The Indonesian Sugar Refineries Association expects domestic sugar consumption to rise from 5.1m MT to 5.7m MT this year.
Petra could face competition
The Indonesian chocolate market is almost triple the value of the sugar and gum confectionery segment and is dominated by Asian firm Petra Foods, according to by Mintel’s Global Market Navigator.
Over two-thirds of Singapore-based Petra Foods’ consumer goods sales come in Indonesia through brands such as SilverQueen and Ceres so the company could be poised to make big gains from rising Indonesian sugar consumption. However, it has reason to be weary of interested outsiders.
“What is interesting for multinationals is the chance to gain share in the fast growing and dynamic market,” said Marcia Mogelonsky, director of insight at Mintel told this site.
Mondelez and Nestlé together hold less than 10% of the chocolate market and could be looking to grow their share. Indeed, Mondelez identified the Indonesia as a ‘Next Wave’ market for chocolate at a conference last year.
Perfetti Van Melle is the country’s second largest player in the more fragmented gum and candy behind local company Mayora Indah and could also seek to profit for rising sugar consumption.
Indonesia: A nation of ‘candy eaters’
Mintel valued the Indonesian confectionery market at $1.2bn in 2012 and expects it to grow 22% by 2014.
“Indonesia is a great market for confectionery, as the country is growing and has a large population of ‘candy eaters’ – Indonesians in general love sweets, and the younger demographics are always more enthusiastic about sweets than are their older counterparts…No wonder Petra is anxious to capitalize on the country’s growing sweet tooth.” said Mogelonsky.

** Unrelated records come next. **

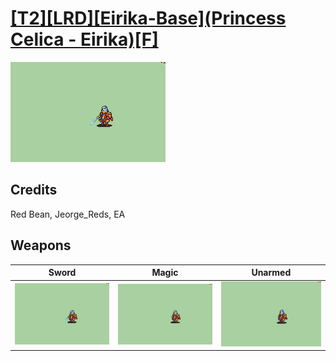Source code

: # [\[T2\]\[LRD\]\[Eirika-Base\]\(Princess Celica - Eirika\)\[F\]](./)

<img src="./1.%20Sword/Sword_000.png" alt="[T2][LRD][Eirika-Base](Princess Celica - Eirika)[F] standing" />

## Credits

Red Bean, Jeorge_Reds, EA

## Weapons


|Sword |Magic |Unarmed |
|  :---: | :---: | :---: |
| <img alt="Sword animation" src="./1.%20Sword/Sword.gif" /> | <img alt="Magic animation" src="./6.%20Magic/Magic.gif" /> | <img alt="Unarmed animation" src="./8.%20Unarmed/Unarmed.gif" /> |
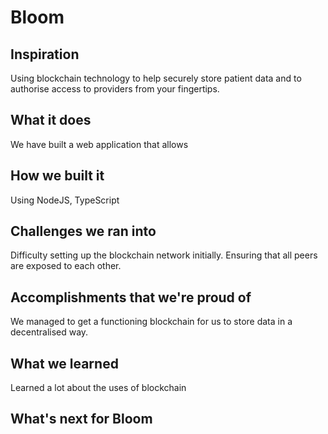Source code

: # Bloom

## Inspiration

Using blockchain technology to help securely store patient data and to authorise access to providers from your fingertips.

## What it does

We have built a web application that allows

## How we built it

Using NodeJS, TypeScript

## Challenges we ran into

Difficulty setting up the blockchain network initially. Ensuring that all peers are exposed to each other.

## Accomplishments that we're proud of

We managed to get a functioning blockchain for us to store data in a decentralised way.

## What we learned

Learned a lot about the uses of blockchain

## What's next for Bloom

Cargill also sees great potential in the country and is currently constructing a $100m cocoa processing plant in Gresik, due to be operational by mid-2014.
Indonesian confectionery in numbers
Growth by 2014
Sugar & gum confectionery
Source: Mintel’s Global Market Navigator.
Gifting and halal certification
World Bank figures show that the Indonesia’s middle class reached 131 million in 2010 and it is projected to reach 150 million by 2014, creating increased spending power.
“Gifting opportunities, which relate significantly to confectionery (especially chocolate confectionery) could profit from the ‘dual nature’ of the Indonesian market, where Muslim and Chinese holidays both have major significance,” said Mogelonsky.
Indonesia is the world’s most populous Muslim nation. The analyst said that this could mean halal certification could shape the battle for market share in Indonesia, to the advantage of local firms.
“The ability to obtain halal certification may be easier for local companies than for multinationals, since the local companies already have access to local certifiers.
“I am not sure how this will play out, since the halal regulations are in flux, but it is something that may have an impact, and may especially affect chewing gum, which may require reformulation to suit halal regulations.”